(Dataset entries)

=== Section Start ===

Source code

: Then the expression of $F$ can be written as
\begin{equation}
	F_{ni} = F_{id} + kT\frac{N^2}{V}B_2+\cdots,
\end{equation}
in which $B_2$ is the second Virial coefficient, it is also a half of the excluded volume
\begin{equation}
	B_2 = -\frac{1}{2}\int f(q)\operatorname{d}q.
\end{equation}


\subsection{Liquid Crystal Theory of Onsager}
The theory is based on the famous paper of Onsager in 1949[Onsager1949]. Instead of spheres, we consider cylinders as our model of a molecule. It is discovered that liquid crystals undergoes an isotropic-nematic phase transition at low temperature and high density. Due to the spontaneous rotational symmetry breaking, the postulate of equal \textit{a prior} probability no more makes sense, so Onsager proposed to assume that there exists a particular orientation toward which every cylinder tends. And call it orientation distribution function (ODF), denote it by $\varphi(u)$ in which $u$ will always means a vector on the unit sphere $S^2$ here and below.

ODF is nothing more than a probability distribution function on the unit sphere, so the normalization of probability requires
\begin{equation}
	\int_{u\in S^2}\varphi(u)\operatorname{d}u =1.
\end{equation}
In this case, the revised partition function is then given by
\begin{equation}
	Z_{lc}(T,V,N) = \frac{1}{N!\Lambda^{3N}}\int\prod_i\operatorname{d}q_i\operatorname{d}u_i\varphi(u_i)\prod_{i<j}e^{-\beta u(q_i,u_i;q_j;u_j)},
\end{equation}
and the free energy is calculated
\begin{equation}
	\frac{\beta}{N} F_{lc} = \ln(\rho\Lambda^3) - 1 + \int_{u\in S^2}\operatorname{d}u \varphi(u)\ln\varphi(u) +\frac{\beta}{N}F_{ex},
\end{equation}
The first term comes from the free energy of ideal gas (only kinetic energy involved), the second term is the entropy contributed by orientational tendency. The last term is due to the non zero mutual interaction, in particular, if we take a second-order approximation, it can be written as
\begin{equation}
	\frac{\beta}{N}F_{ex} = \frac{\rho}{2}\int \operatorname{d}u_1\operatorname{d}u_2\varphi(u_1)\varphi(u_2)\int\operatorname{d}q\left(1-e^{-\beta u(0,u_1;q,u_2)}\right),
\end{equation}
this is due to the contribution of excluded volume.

=== Section End ===

## EXERCISE DETAILS
Across the records above, return every line that contains the word "more".

## ANSWER BOX
The theory is based on the famous paper of Onsager in 1949[Onsager1949]. Instead of spheres, we consider cylinders as our model of a molecule. It is discovered that liquid crystals undergoes an isotropic-nematic phase transition at low temperature and high density. Due to the spontaneous rotational symmetry breaking, the postulate of equal \textit{a prior} probability no more makes sense, so Onsager proposed to assume that there exists a particular orientation toward which every cylinder tends. And call it orientation distribution function (ODF), denote it by $\varphi(u)$ in which $u$ will always means a vector on the unit sphere $S^2$ here and below.
ODF is nothing more than a probability distribution function on the unit sphere, so the normalization of probability requires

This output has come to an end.